▸ **Exercise**:
Lines holding the string "Yeah" are the ones to copy; find them all in the data.

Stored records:
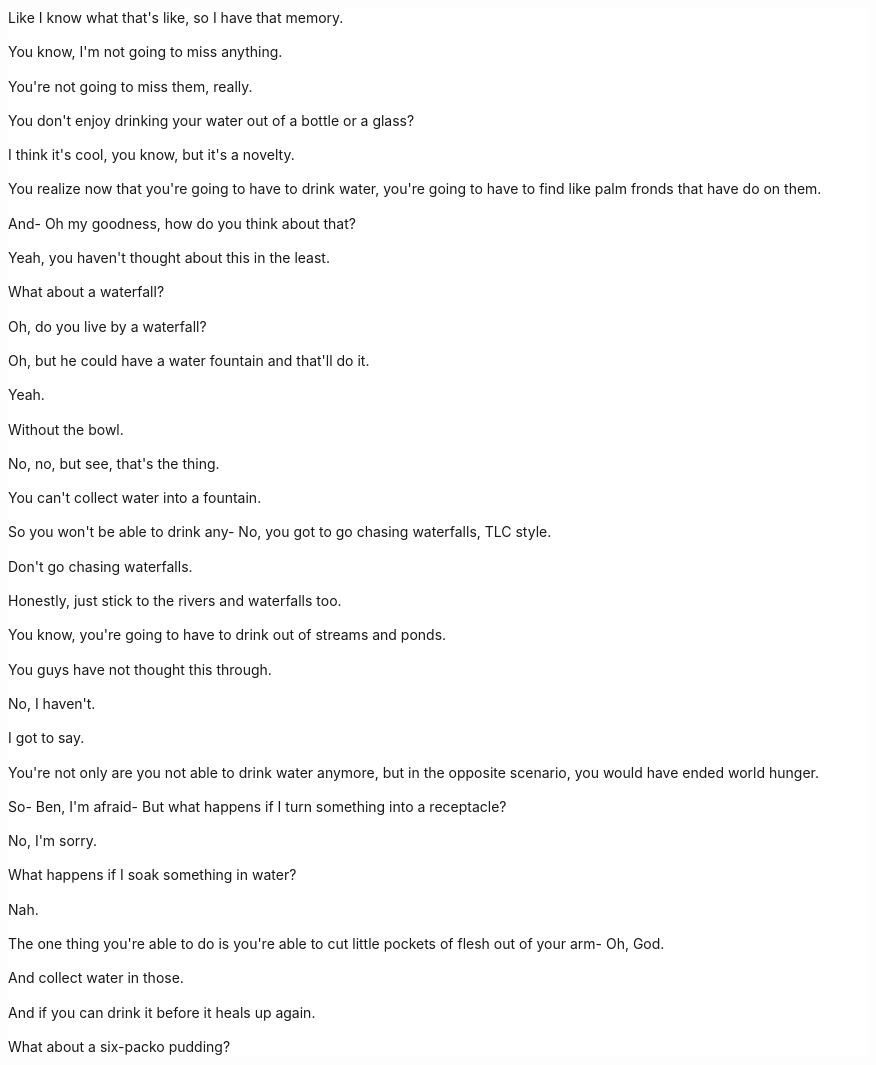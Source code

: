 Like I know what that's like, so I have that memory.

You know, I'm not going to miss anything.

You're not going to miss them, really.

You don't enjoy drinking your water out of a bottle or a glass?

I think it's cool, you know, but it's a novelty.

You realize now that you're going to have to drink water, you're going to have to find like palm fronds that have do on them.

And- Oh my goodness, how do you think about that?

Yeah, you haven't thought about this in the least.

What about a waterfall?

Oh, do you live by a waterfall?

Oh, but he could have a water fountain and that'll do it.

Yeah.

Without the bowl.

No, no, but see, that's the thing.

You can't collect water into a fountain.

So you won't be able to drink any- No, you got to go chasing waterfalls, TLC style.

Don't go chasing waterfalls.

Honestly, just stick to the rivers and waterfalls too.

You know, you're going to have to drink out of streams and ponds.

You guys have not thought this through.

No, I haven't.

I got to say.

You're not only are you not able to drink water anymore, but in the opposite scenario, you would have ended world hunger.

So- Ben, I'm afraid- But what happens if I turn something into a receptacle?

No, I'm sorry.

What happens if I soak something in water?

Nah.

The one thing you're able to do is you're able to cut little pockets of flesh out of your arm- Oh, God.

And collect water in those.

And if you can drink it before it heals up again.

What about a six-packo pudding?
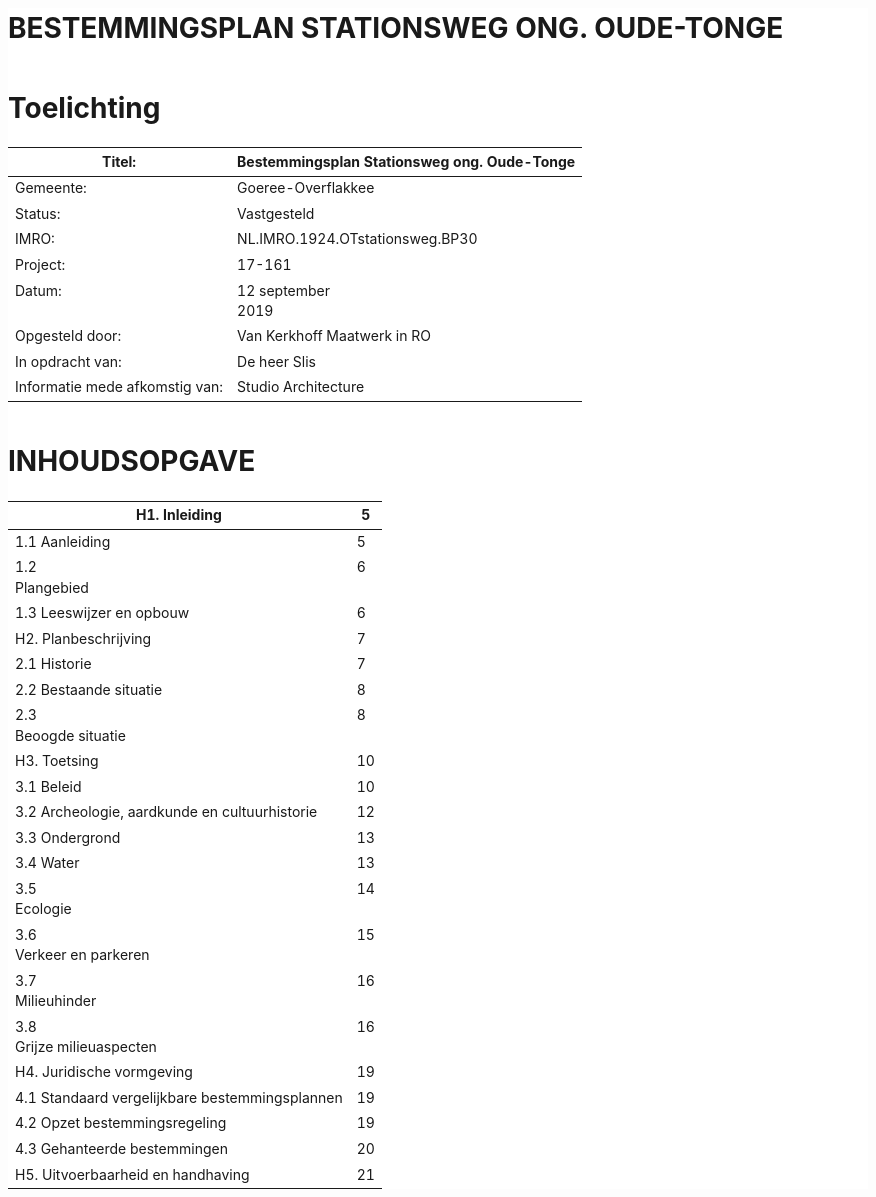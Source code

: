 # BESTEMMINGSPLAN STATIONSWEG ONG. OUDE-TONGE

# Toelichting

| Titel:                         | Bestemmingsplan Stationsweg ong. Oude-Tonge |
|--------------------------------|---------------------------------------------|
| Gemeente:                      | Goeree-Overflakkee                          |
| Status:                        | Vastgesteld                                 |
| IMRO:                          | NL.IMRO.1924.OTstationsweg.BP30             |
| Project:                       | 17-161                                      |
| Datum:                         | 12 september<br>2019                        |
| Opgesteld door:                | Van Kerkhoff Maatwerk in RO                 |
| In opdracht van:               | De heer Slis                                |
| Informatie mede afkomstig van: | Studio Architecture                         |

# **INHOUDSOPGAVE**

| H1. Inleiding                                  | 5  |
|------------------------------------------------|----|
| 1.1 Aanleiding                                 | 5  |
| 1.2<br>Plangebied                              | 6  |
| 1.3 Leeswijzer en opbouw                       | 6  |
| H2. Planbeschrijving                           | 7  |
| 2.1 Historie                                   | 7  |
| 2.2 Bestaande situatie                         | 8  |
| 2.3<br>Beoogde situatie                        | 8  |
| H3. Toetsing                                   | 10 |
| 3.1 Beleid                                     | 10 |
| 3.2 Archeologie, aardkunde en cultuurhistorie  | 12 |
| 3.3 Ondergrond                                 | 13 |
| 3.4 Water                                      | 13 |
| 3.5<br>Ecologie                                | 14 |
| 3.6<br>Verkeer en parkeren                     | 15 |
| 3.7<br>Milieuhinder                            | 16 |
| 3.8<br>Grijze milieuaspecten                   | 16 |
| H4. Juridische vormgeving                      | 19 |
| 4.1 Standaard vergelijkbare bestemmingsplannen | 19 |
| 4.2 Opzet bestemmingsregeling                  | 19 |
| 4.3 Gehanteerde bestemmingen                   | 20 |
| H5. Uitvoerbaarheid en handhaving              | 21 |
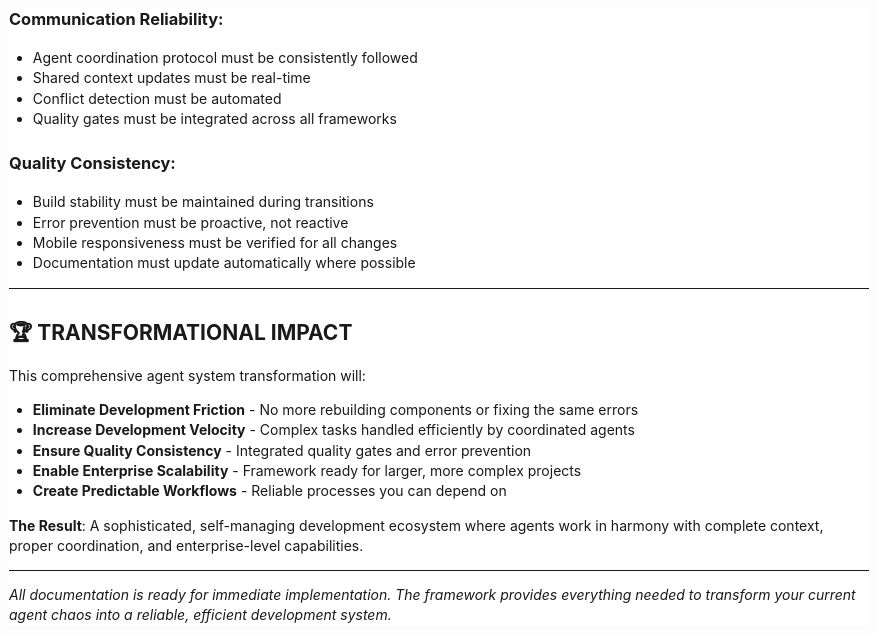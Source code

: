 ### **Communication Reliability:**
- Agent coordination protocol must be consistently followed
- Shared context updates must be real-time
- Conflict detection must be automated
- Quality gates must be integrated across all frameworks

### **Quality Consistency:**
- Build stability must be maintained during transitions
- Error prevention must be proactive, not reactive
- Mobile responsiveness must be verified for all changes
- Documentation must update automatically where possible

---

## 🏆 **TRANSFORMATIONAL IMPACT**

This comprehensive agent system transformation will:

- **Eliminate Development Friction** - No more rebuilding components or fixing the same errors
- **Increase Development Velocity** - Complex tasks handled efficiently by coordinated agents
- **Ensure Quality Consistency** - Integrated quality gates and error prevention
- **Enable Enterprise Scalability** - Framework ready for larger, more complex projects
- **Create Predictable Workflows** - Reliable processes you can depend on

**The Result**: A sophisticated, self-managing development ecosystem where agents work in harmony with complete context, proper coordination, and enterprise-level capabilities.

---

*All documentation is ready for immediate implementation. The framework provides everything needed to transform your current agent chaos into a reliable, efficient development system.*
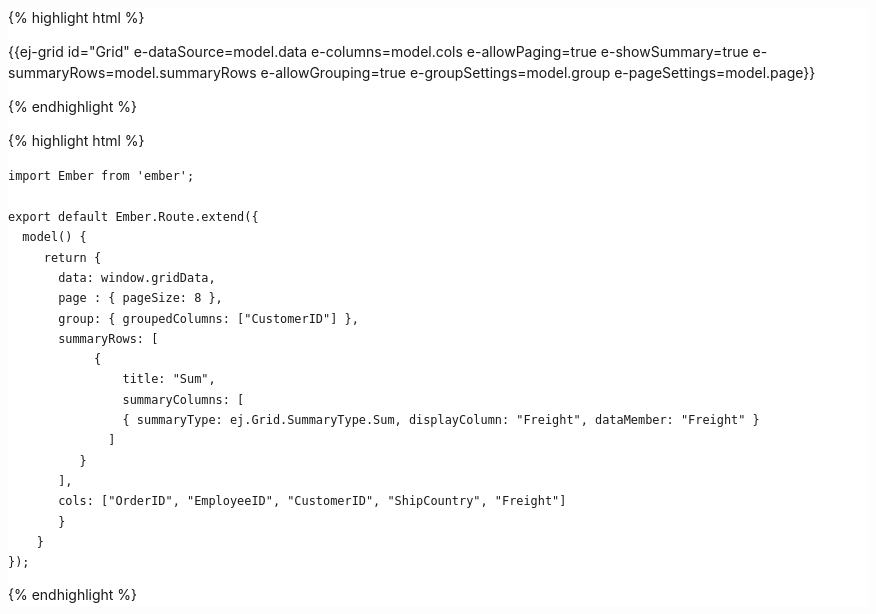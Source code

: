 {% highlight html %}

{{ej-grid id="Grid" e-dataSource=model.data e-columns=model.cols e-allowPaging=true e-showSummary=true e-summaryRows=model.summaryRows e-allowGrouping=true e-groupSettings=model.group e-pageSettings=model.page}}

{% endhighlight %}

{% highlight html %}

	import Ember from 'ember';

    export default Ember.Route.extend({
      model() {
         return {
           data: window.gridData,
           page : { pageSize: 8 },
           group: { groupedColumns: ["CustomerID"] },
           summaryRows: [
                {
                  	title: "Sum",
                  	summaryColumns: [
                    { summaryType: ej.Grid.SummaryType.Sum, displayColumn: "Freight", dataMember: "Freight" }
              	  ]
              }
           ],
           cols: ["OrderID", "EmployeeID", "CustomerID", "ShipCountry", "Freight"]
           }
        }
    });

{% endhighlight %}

▸ **Result of this exercise**:
Yeah, you haven't thought about this in the least.
Yeah.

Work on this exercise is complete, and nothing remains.